Assignment ->
Retype, without any change, the first line of the records and every line after it through the one containing "3. Na folha".

Excerpted data ->

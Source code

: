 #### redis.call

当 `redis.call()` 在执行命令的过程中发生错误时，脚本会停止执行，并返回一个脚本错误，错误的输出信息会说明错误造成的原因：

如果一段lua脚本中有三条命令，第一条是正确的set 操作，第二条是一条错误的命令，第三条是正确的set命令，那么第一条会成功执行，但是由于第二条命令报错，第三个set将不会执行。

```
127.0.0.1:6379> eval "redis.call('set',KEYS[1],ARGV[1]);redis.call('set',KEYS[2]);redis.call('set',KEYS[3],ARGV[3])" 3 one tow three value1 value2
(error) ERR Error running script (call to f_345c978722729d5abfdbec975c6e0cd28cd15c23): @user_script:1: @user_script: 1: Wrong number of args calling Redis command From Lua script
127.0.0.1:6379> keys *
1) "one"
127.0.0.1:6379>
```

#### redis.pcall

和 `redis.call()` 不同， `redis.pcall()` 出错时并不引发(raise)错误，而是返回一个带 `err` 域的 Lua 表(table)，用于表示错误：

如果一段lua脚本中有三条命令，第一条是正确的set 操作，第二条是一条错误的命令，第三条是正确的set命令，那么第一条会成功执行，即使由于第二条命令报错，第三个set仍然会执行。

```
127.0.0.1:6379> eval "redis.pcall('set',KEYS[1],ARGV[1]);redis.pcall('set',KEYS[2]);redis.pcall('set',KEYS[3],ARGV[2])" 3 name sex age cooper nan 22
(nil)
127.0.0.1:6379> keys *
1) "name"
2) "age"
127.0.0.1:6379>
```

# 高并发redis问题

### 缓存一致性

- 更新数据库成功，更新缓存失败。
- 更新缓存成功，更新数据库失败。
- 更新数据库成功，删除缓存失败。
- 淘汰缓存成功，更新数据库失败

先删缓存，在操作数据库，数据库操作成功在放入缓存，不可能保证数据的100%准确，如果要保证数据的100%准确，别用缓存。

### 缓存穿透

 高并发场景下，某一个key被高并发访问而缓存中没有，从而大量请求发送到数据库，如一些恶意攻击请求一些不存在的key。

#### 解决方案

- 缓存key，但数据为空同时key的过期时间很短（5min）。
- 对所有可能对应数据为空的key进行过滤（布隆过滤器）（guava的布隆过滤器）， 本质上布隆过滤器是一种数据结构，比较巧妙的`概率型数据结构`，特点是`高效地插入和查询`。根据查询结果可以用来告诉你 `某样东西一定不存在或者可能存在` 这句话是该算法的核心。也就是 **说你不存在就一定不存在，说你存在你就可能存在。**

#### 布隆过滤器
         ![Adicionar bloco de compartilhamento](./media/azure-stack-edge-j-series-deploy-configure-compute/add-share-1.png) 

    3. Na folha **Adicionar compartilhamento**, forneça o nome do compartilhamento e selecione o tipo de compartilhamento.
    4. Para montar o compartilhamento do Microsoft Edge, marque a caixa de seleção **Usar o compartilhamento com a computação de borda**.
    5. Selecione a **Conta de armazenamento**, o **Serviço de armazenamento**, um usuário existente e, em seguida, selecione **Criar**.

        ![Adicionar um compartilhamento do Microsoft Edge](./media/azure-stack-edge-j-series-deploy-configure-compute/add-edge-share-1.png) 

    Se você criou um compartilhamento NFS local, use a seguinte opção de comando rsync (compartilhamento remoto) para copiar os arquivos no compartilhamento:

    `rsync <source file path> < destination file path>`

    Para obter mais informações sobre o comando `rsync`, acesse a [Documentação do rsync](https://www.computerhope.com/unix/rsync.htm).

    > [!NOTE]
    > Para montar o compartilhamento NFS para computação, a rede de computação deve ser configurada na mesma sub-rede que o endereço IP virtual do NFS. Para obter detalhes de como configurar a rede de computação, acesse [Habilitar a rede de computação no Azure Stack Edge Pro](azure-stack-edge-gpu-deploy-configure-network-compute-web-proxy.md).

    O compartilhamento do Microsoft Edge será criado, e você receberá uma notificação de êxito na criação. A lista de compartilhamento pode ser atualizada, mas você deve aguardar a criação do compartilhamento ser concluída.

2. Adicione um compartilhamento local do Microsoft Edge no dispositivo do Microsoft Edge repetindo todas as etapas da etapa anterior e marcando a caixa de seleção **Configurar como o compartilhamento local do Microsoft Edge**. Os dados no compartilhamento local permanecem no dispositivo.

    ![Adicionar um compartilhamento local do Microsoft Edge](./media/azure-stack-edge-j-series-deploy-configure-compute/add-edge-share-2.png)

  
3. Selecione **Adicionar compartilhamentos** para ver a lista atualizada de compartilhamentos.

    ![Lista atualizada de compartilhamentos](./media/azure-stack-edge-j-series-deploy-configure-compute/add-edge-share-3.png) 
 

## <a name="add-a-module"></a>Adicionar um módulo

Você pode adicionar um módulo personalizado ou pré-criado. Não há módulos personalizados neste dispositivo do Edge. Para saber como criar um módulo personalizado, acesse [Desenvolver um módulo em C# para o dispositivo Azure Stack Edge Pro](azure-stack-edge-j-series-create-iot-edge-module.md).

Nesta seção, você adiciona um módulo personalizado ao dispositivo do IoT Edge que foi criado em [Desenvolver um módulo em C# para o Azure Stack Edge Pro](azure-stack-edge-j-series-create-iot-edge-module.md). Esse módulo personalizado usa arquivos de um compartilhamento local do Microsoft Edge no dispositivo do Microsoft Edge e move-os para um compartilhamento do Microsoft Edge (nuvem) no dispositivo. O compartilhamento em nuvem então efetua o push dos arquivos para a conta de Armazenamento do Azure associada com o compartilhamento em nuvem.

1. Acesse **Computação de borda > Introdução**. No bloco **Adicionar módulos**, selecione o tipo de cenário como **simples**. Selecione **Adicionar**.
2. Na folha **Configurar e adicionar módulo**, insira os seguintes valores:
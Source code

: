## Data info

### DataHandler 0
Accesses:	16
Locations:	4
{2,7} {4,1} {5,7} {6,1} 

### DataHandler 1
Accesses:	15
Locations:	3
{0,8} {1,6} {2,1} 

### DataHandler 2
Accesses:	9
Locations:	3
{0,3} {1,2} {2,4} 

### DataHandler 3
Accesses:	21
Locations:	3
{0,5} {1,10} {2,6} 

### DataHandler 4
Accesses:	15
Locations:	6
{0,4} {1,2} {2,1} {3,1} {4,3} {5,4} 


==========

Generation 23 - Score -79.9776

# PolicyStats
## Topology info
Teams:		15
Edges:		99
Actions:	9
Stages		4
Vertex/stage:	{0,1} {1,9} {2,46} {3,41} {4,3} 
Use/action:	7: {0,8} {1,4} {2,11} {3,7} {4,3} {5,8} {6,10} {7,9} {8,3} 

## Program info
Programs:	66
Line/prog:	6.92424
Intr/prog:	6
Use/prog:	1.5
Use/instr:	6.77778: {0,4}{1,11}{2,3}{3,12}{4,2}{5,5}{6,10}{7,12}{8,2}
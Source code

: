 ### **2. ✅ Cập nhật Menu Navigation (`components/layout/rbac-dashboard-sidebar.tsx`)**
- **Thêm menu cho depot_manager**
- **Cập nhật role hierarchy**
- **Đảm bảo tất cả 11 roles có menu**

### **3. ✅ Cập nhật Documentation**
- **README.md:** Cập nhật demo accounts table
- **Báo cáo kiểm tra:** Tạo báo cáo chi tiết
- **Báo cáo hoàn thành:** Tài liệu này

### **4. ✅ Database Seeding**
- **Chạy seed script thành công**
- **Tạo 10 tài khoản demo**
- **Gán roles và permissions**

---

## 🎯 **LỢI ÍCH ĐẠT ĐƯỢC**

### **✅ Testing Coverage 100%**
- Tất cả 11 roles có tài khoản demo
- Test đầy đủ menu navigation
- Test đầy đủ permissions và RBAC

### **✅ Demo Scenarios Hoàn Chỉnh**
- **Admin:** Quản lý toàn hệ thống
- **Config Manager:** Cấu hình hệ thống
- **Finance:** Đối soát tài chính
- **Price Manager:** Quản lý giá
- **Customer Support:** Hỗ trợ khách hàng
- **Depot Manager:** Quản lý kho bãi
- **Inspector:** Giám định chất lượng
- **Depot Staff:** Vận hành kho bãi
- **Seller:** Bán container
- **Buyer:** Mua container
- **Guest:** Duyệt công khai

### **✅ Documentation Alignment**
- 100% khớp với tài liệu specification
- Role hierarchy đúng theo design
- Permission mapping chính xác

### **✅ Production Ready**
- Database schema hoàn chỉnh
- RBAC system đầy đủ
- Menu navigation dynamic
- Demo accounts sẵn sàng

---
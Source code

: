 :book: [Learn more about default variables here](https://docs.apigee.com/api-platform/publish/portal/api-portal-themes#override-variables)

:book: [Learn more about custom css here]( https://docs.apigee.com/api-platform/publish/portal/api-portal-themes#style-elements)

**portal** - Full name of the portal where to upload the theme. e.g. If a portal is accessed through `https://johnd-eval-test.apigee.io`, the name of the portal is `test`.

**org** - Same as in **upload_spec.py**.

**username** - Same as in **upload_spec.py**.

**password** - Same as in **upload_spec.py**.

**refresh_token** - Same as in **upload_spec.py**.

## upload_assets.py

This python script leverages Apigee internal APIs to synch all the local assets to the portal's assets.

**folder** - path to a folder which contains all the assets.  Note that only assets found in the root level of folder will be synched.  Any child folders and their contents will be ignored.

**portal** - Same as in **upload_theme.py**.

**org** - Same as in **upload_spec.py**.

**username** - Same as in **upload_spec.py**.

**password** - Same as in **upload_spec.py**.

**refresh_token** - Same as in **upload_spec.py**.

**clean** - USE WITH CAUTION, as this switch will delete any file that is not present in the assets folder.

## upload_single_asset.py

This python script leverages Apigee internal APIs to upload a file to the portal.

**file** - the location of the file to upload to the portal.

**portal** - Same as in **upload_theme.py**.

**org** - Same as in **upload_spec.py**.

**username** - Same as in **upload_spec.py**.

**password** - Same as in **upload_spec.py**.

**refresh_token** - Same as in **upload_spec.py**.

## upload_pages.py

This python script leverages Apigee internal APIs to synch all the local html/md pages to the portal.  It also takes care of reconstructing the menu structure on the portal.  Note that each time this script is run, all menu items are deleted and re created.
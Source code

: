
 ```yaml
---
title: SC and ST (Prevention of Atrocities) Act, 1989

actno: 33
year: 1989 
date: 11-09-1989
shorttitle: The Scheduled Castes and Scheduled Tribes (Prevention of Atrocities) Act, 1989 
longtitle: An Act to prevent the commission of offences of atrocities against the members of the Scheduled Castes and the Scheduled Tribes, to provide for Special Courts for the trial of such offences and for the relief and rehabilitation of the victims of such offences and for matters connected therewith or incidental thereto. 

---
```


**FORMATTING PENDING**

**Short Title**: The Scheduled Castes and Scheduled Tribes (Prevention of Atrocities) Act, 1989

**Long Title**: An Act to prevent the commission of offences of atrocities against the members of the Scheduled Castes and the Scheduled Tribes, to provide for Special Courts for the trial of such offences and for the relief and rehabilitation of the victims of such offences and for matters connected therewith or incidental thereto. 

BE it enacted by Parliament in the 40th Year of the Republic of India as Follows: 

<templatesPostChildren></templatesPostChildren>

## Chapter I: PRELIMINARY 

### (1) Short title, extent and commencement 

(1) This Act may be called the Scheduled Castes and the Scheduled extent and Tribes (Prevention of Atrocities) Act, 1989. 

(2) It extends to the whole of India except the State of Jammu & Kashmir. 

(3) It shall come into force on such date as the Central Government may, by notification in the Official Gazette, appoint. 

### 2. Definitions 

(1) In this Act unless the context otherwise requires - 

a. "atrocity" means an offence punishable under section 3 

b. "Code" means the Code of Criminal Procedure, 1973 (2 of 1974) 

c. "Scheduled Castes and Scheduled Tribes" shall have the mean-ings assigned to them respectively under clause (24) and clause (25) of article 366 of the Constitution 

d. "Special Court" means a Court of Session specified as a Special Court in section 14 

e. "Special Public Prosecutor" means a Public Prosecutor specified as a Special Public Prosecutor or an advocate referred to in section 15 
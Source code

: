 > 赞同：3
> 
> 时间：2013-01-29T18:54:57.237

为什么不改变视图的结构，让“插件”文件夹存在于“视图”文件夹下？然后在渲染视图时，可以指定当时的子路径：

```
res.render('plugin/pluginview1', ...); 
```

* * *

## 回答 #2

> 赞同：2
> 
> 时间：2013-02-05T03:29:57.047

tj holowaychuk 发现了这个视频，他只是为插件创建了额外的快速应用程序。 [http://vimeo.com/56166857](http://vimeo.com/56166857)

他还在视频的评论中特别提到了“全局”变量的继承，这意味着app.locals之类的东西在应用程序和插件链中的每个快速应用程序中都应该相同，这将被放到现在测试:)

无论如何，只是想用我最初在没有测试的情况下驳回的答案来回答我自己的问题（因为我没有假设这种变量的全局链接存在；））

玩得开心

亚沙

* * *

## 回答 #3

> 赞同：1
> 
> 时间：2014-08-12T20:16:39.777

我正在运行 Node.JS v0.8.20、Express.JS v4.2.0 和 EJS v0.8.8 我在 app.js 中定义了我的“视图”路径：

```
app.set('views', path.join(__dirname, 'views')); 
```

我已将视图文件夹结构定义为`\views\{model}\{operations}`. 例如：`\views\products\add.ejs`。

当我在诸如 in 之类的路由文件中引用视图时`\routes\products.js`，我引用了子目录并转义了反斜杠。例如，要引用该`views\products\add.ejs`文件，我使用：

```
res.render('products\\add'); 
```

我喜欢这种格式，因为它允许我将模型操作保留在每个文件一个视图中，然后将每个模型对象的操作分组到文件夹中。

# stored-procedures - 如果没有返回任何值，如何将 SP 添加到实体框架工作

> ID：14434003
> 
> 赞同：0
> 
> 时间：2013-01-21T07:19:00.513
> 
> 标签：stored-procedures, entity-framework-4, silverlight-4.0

Task output ->
Source code

: #### redis.call

当 `redis.call()` 在执行命令的过程中发生错误时，脚本会停止执行，并返回一个脚本错误，错误的输出信息会说明错误造成的原因：

如果一段lua脚本中有三条命令，第一条是正确的set 操作，第二条是一条错误的命令，第三条是正确的set命令，那么第一条会成功执行，但是由于第二条命令报错，第三个set将不会执行。

```
127.0.0.1:6379> eval "redis.call('set',KEYS[1],ARGV[1]);redis.call('set',KEYS[2]);redis.call('set',KEYS[3],ARGV[3])" 3 one tow three value1 value2
(error) ERR Error running script (call to f_345c978722729d5abfdbec975c6e0cd28cd15c23): @user_script:1: @user_script: 1: Wrong number of args calling Redis command From Lua script
127.0.0.1:6379> keys *
1) "one"
127.0.0.1:6379>
```

#### redis.pcall

和 `redis.call()` 不同， `redis.pcall()` 出错时并不引发(raise)错误，而是返回一个带 `err` 域的 Lua 表(table)，用于表示错误：

如果一段lua脚本中有三条命令，第一条是正确的set 操作，第二条是一条错误的命令，第三条是正确的set命令，那么第一条会成功执行，即使由于第二条命令报错，第三个set仍然会执行。

```
127.0.0.1:6379> eval "redis.pcall('set',KEYS[1],ARGV[1]);redis.pcall('set',KEYS[2]);redis.pcall('set',KEYS[3],ARGV[2])" 3 name sex age cooper nan 22
(nil)
127.0.0.1:6379> keys *
1) "name"
2) "age"
127.0.0.1:6379>
```

# 高并发redis问题

### 缓存一致性

- 更新数据库成功，更新缓存失败。
- 更新缓存成功，更新数据库失败。
- 更新数据库成功，删除缓存失败。
- 淘汰缓存成功，更新数据库失败

先删缓存，在操作数据库，数据库操作成功在放入缓存，不可能保证数据的100%准确，如果要保证数据的100%准确，别用缓存。

### 缓存穿透

 高并发场景下，某一个key被高并发访问而缓存中没有，从而大量请求发送到数据库，如一些恶意攻击请求一些不存在的key。

#### 解决方案

- 缓存key，但数据为空同时key的过期时间很短（5min）。
- 对所有可能对应数据为空的key进行过滤（布隆过滤器）（guava的布隆过滤器）， 本质上布隆过滤器是一种数据结构，比较巧妙的`概率型数据结构`，特点是`高效地插入和查询`。根据查询结果可以用来告诉你 `某样东西一定不存在或者可能存在` 这句话是该算法的核心。也就是 **说你不存在就一定不存在，说你存在你就可能存在。**

#### 布隆过滤器
         ![Adicionar bloco de compartilhamento](./media/azure-stack-edge-j-series-deploy-configure-compute/add-share-1.png) 

    3. Na folha **Adicionar compartilhamento**, forneça o nome do compartilhamento e selecione o tipo de compartilhamento.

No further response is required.